When multiple agents or processes run sync jobs, one hidden problem appears quickly: the same job runs twice with slightly different side effects.
That is how teams get inconsistent indexes, half-written files, and "works on my machine" bugs.
Concurrency without locks introduces inconsistent state, duplicate side effects, and non-reproducible failures.
Step 1: Assign a run identity
Every sync run should have a unique run ID and explicit start time.
function newRunId(): string {
return 'sync-' + Date.now() + '-' + Math.random().toString(16).slice(2, 8);
}
This gives you traceability in logs and status files.

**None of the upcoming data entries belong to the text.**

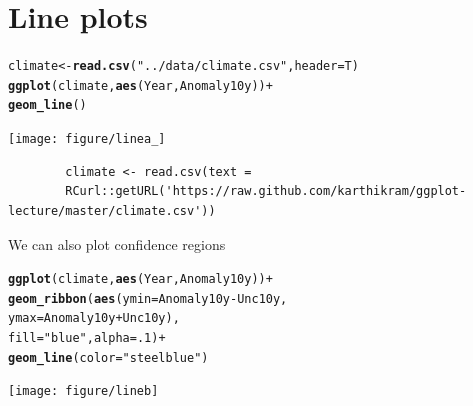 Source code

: \documentclass{beamer}\usepackage[]{graphicx}\usepackage[]{color}
\makeatletter
\newcommand{\hlnum}[1]{\textcolor[rgb]{0.686,0.059,0.569}{#1}}%
\newcommand{\hlstr}[1]{\textcolor[rgb]{0.192,0.494,0.8}{#1}}%
\newcommand{\hlopt}[1]{\textcolor[rgb]{0,0,0}{#1}}%
\newcommand{\hlstd}[1]{\textcolor[rgb]{0.345,0.345,0.345}{#1}}%
\newcommand{\hlkwb}[1]{\textcolor[rgb]{0.69,0.353,0.396}{#1}}%
\newcommand{\hlkwc}[1]{\textcolor[rgb]{0.333,0.667,0.333}{#1}}%
\newcommand{\hlkwd}[1]{\textcolor[rgb]{0.737,0.353,0.396}{\textbf{#1}}}%
\newenvironment{kframe}{%
 \def\at@end@of@kframe{}%
 \ifinner\ifhmode%
  \def\at@end@of@kframe{\end{minipage}}%
  \begin{minipage}{\columnwidth}%
 \fi\fi%
 \def\FrameCommand##1{\hskip\@totalleftmargin \hskip-\fboxsep
 \colorbox{shadecolor}{##1}\hskip-\fboxsep
     \hskip-\linewidth \hskip-\@totalleftmargin \hskip\columnwidth}%
 \MakeFramed {\advance\hsize-\width
   \@totalleftmargin\z@ \linewidth\hsize
   \@setminipage}}%
 {\par\unskip\endMakeFramed%
 \at@end@of@kframe}
\newenvironment{knitrout}{}{} %
\makeatother
\begin{document}

\section*{Line plots}
\frame{\sectionpage}


\begin{frame}[fragile]
\begin{knitrout}\footnotesize
{}\color{fgcolor}\begin{kframe}
\begin{alltt}
\hlstd{climate} \hlkwb{<-} \hlkwd{read.csv}\hlstd{(}\hlstr{"../data/climate.csv"}\hlstd{,} \hlkwc{header} \hlstd{= T)}
\hlkwd{ggplot}\hlstd{(climate,} \hlkwd{aes}\hlstd{(Year, Anomaly10y))} \hlopt{+}
\hlkwd{geom_line}\hlstd{()}
\end{alltt}
\end{kframe}

{\centering \texttt{[image: figure/linea\_]} 

}



\end{knitrout}
\begin{flushright}
\begingroup
    \fontsize{6pt}{12pt}\selectfont
    \begin{verbatim}
        climate <- read.csv(text =
        RCurl::getURL('https://raw.github.com/karthikram/ggplot-lecture/master/climate.csv'))
    \end{verbatim}
\endgroup
\end{flushright}
\end{frame}


\begin{frame}[fragile]
We can also plot confidence regions
\begin{knitrout}\footnotesize
{}\color{fgcolor}\begin{kframe}
\begin{alltt}
\hlkwd{ggplot}\hlstd{(climate,} \hlkwd{aes}\hlstd{(Year, Anomaly10y))} \hlopt{+}
\hlkwd{geom_ribbon}\hlstd{(}\hlkwd{aes}\hlstd{(}\hlkwc{ymin} \hlstd{= Anomaly10y} \hlopt{-} \hlstd{Unc10y,}
\hlkwc{ymax} \hlstd{= Anomaly10y} \hlopt{+} \hlstd{Unc10y),}
\hlkwc{fill} \hlstd{=} \hlstr{"blue"}\hlstd{,} \hlkwc{alpha} \hlstd{=} \hlnum{.1}\hlstd{)} \hlopt{+}
\hlkwd{geom_line}\hlstd{(}\hlkwc{color} \hlstd{=} \hlstr{"steelblue"}\hlstd{)}
\end{alltt}
\end{kframe}

{\centering \texttt{[image: figure/lineb]} 

}



\end{knitrout}
\end{frame}
\end{document}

Step 2: Enforce a lock before mutating data
No lock means no guarantees.
#!/usr/bin/env bash
set -euo pipefail
LOCK_FILE="/tmp/sync.lock"
exec 9>"$LOCK_FILE"
flock -n 9 || { echo "Another sync is running"; exit 1; }
echo "Lock acquired"
A lock is a simple guardrail, but it prevents a lot of chaos.
Step 3: Make each step idempotent
If a step runs twice, the second run should produce the same end state.

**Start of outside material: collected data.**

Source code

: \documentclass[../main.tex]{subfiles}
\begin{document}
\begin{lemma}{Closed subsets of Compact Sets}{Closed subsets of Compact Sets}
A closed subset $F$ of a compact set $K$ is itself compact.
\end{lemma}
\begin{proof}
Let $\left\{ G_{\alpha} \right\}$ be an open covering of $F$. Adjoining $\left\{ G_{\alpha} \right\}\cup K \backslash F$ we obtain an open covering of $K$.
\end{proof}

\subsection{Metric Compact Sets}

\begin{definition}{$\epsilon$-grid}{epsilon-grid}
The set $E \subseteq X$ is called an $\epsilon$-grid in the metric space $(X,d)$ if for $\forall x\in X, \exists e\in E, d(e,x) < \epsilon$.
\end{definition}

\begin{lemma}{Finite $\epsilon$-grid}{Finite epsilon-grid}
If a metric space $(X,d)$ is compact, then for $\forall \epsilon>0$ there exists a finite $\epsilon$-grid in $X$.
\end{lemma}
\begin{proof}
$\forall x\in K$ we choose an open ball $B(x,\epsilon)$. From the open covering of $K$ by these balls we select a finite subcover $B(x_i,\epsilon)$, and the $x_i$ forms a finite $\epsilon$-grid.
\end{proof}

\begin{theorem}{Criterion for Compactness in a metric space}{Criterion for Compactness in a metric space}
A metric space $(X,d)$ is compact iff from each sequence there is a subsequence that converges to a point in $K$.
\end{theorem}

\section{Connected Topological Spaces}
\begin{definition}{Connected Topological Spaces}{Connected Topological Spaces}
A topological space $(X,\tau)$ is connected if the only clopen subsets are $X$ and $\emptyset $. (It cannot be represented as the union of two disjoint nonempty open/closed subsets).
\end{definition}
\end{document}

- upsert records instead of append-only duplicates
- write to temp files then atomic rename
- skip unchanged inputs by checksum
Step 4: Write machine-readable status after each run
import { writeFileSync } from 'node:fs';
type SyncStatus = {
runId: string;
ok: boolean;
startedAt: string;
finishedAt: string;
itemsProcessed: number;
error?: string;
};
function saveStatus(status: SyncStatus) {
writeFileSync('data/sync-status.json', JSON.stringify(status, null, 2));
}
This gives operators and agents one source of truth.
Step 5: Recover predictably after failures
If step 3 fails, rerun should:
- detect partial output
- clean invalid temp state
- continue safely
Do not rely on manual cleanup as your default recovery strategy.